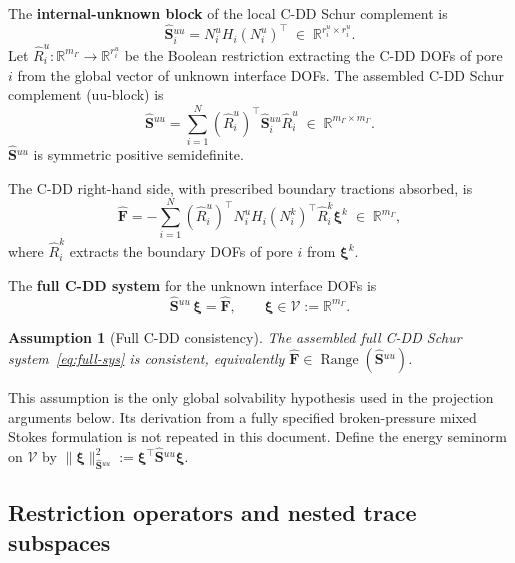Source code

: \documentclass[11pt,a4paper]{article}
\newtheorem{assumption}[theorem]{Assumption}
\theoremstyle{definition}
\newcommand{\R}{\mathbb{R}}
\newcommand{\Schur}{\mathbf{S}}
\newcommand{\Shatuu}{\widehat{\Schur}{}^{uu}}
\newcommand{\Fhat}{\widehat{\bm{F}}}
\newcommand{\Range}{\operatorname{Range}}
\newcommand{\Vspace}{\mathcal{V}}
\begin{document}
The \textbf{internal-unknown block} of the local C-DD Schur complement is
\begin{equation}\label{eq:Shat-local}
  \Shatuu_i = N_i^u H_i (N_i^u)^\top \;\in\; \R^{r_i^u\times r_i^u}.
\end{equation}
Let $\widehat{R}_i^u : \R^{m_\Gamma} \to \R^{r_i^u}$ be the Boolean
restriction extracting the C-DD DOFs of pore $i$ from the global
vector of unknown interface DOFs.  The assembled C-DD Schur complement
(uu-block) is
\begin{equation}\label{eq:Shat}
  \Shatuu = \sum_{i=1}^N (\widehat{R}_i^u)^\top \Shatuu_i \widehat{R}_i^u
  \;\in\; \R^{m_\Gamma\times m_\Gamma}.
\end{equation}
$\Shatuu$ is symmetric positive semidefinite.

The C-DD right-hand side, with prescribed boundary tractions absorbed,
is
\begin{equation}\label{eq:Fhat}
  \Fhat = -\sum_{i=1}^N (\widehat{R}_i^u)^\top
    N_i^u H_i (N_i^k)^\top \widehat{R}_i^k \bm{\xi}^k
  \;\in\; \R^{m_\Gamma},
\end{equation}
where $\widehat{R}_i^k$ extracts the boundary DOFs of pore $i$ from
$\bm{\xi}^k$.

The \textbf{full C-DD system} for the unknown interface DOFs is
\begin{equation}\label{eq:full-sys}
  \Shatuu\,\bm{\xi} = \Fhat,\qquad \bm{\xi}\in\Vspace:=\R^{m_\Gamma}.
\end{equation}
\begin{assumption}[Full C-DD consistency]\label{ass:consistency}
  The assembled full C-DD Schur system~\eqref{eq:full-sys} is consistent,
  equivalently
  $\Fhat\in\Range(\Shatuu)$.
\end{assumption}
This assumption is the only global solvability hypothesis used in the
projection arguments below.  Its derivation from a fully specified
broken-pressure mixed Stokes formulation is not repeated in this
document.
Define the energy seminorm on $\Vspace$ by
$\|\bm{\xi}\|_{\Shatuu}^2 := \bm{\xi}^\top \Shatuu \bm{\xi}$.

\subsection{Restriction operators and nested trace subspaces}
\end{document}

-*-

## Assigned task
If the data includes images, omit them, and set down everything else exactly as above.

## Answer to this exercise
Source code

: \documentclass[11pt,a4paper]{article}
\newtheorem{assumption}[theorem]{Assumption}
\theoremstyle{definition}
\newcommand{\R}{\mathbb{R}}
\newcommand{\Schur}{\mathbf{S}}
\newcommand{\Shatuu}{\widehat{\Schur}{}^{uu}}
\newcommand{\Fhat}{\widehat{\bm{F}}}
\newcommand{\Range}{\operatorname{Range}}
\newcommand{\Vspace}{\mathcal{V}}
\begin{document}
The \textbf{internal-unknown block} of the local C-DD Schur complement is
\begin{equation}\label{eq:Shat-local}
  \Shatuu_i = N_i^u H_i (N_i^u)^\top \;\in\; \R^{r_i^u\times r_i^u}.
\end{equation}
Let $\widehat{R}_i^u : \R^{m_\Gamma} \to \R^{r_i^u}$ be the Boolean
restriction extracting the C-DD DOFs of pore $i$ from the global
vector of unknown interface DOFs.  The assembled C-DD Schur complement
(uu-block) is
\begin{equation}\label{eq:Shat}
  \Shatuu = \sum_{i=1}^N (\widehat{R}_i^u)^\top \Shatuu_i \widehat{R}_i^u
  \;\in\; \R^{m_\Gamma\times m_\Gamma}.
\end{equation}
$\Shatuu$ is symmetric positive semidefinite.

The C-DD right-hand side, with prescribed boundary tractions absorbed,
is
\begin{equation}\label{eq:Fhat}
  \Fhat = -\sum_{i=1}^N (\widehat{R}_i^u)^\top
    N_i^u H_i (N_i^k)^\top \widehat{R}_i^k \bm{\xi}^k
  \;\in\; \R^{m_\Gamma},
\end{equation}
where $\widehat{R}_i^k$ extracts the boundary DOFs of pore $i$ from
$\bm{\xi}^k$.

The \textbf{full C-DD system} for the unknown interface DOFs is
\begin{equation}\label{eq:full-sys}
  \Shatuu\,\bm{\xi} = \Fhat,\qquad \bm{\xi}\in\Vspace:=\R^{m_\Gamma}.
\end{equation}
\begin{assumption}[Full C-DD consistency]\label{ass:consistency}
  The assembled full C-DD Schur system~\eqref{eq:full-sys} is consistent,
  equivalently
  $\Fhat\in\Range(\Shatuu)$.
\end{assumption}
This assumption is the only global solvability hypothesis used in the
projection arguments below.  Its derivation from a fully specified
broken-pressure mixed Stokes formulation is not repeated in this
document.
Define the energy seminorm on $\Vspace$ by
$\|\bm{\xi}\|_{\Shatuu}^2 := \bm{\xi}^\top \Shatuu \bm{\xi}$.

\subsection{Restriction operators and nested trace subspaces}
\end{document}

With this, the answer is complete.